> [GOAL OF THE EXERCISE]:
From the entries below, reproduce exactly the line containing "trump, casual |", the line containing "test, dev |", and every line in between, with nothing added.

DATA LISTING: Begin

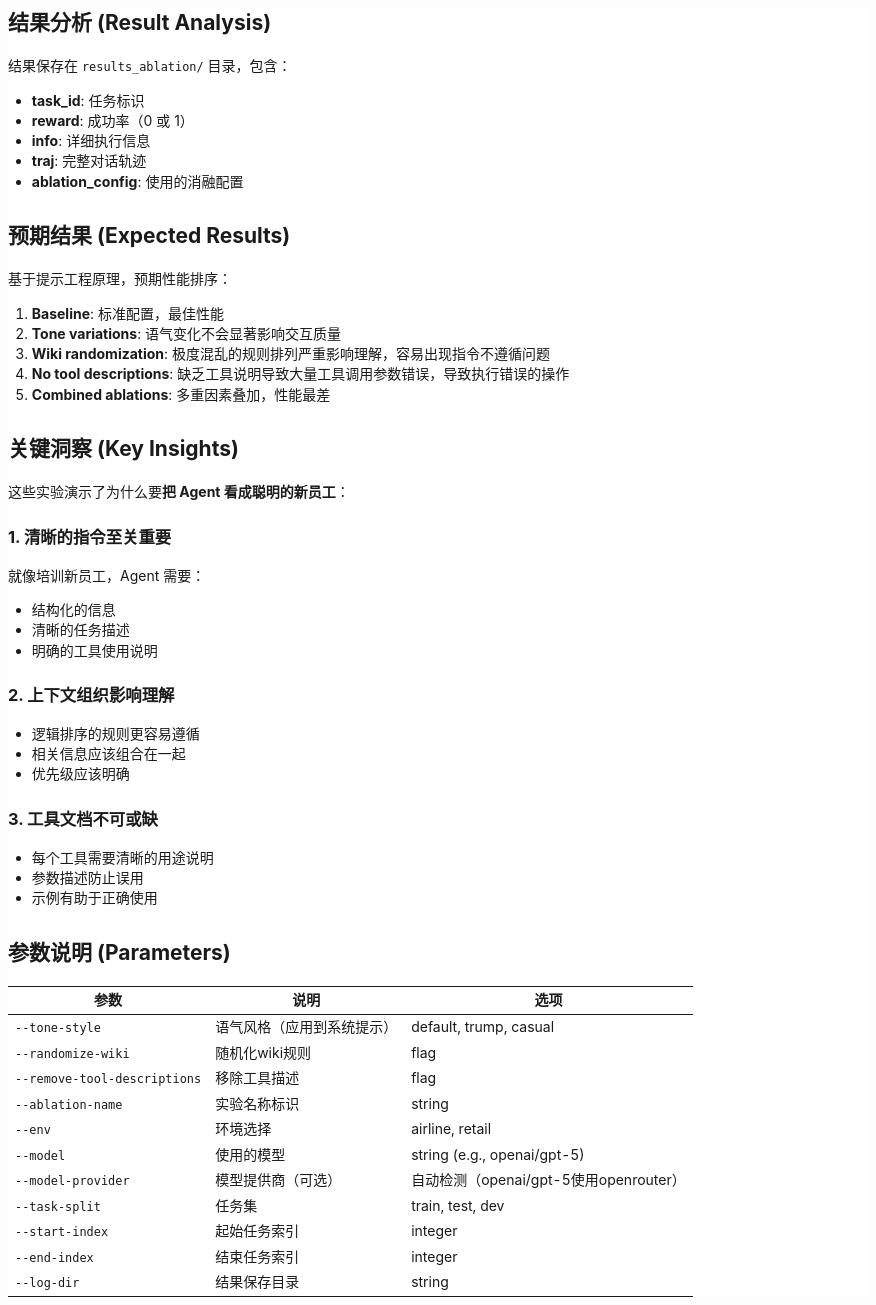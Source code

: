 ## 结果分析 (Result Analysis)

结果保存在 `results_ablation/` 目录，包含：

- **task_id**: 任务标识
- **reward**: 成功率（0 或 1）
- **info**: 详细执行信息
- **traj**: 完整对话轨迹
- **ablation_config**: 使用的消融配置

## 预期结果 (Expected Results)

基于提示工程原理，预期性能排序：

1. **Baseline**: 标准配置，最佳性能
2. **Tone variations**: 语气变化不会显著影响交互质量
3. **Wiki randomization**: 极度混乱的规则排列严重影响理解，容易出现指令不遵循问题
4. **No tool descriptions**: 缺乏工具说明导致大量工具调用参数错误，导致执行错误的操作
5. **Combined ablations**: 多重因素叠加，性能最差

## 关键洞察 (Key Insights)

这些实验演示了为什么要**把 Agent 看成聪明的新员工**：

### 1. 清晰的指令至关重要
就像培训新员工，Agent 需要：
- 结构化的信息
- 清晰的任务描述
- 明确的工具使用说明

### 2. 上下文组织影响理解
- 逻辑排序的规则更容易遵循
- 相关信息应该组合在一起
- 优先级应该明确

### 3. 工具文档不可或缺
- 每个工具需要清晰的用途说明
- 参数描述防止误用
- 示例有助于正确使用

## 参数说明 (Parameters)

| 参数 | 说明 | 选项 |
|------|------|------|
| `--tone-style` | 语气风格（应用到系统提示） | default, trump, casual |
| `--randomize-wiki` | 随机化wiki规则 | flag |
| `--remove-tool-descriptions` | 移除工具描述 | flag |
| `--ablation-name` | 实验名称标识 | string |
| `--env` | 环境选择 | airline, retail |
| `--model` | 使用的模型 | string (e.g., openai/gpt-5) |
| `--model-provider` | 模型提供商（可选） | 自动检测（openai/gpt-5使用openrouter） |
| `--task-split` | 任务集 | train, test, dev |
| `--start-index` | 起始任务索引 | integer |
| `--end-index` | 结束任务索引 | integer |
| `--log-dir` | 结果保存目录 | string |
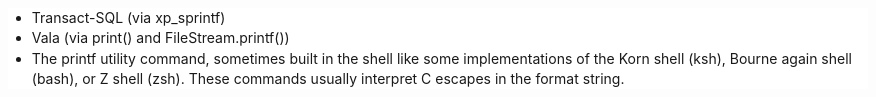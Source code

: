 - Transact-SQL (via xp_sprintf)
- Vala (via print() and FileStream.printf())
- The printf utility command, sometimes built in the shell like some implementations of the Korn shell (ksh), Bourne again shell (bash), or Z shell (zsh). These commands usually interpret C escapes in the format string.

DATA LISTING: End

> [ANSWER BELOW]:
| `--tone-style` | 语气风格（应用到系统提示） | default, trump, casual |
| `--randomize-wiki` | 随机化wiki规则 | flag |
| `--remove-tool-descriptions` | 移除工具描述 | flag |
| `--ablation-name` | 实验名称标识 | string |
| `--env` | 环境选择 | airline, retail |
| `--model` | 使用的模型 | string (e.g., openai/gpt-5) |
| `--model-provider` | 模型提供商（可选） | 自动检测（openai/gpt-5使用openrouter） |
| `--task-split` | 任务集 | train, test, dev |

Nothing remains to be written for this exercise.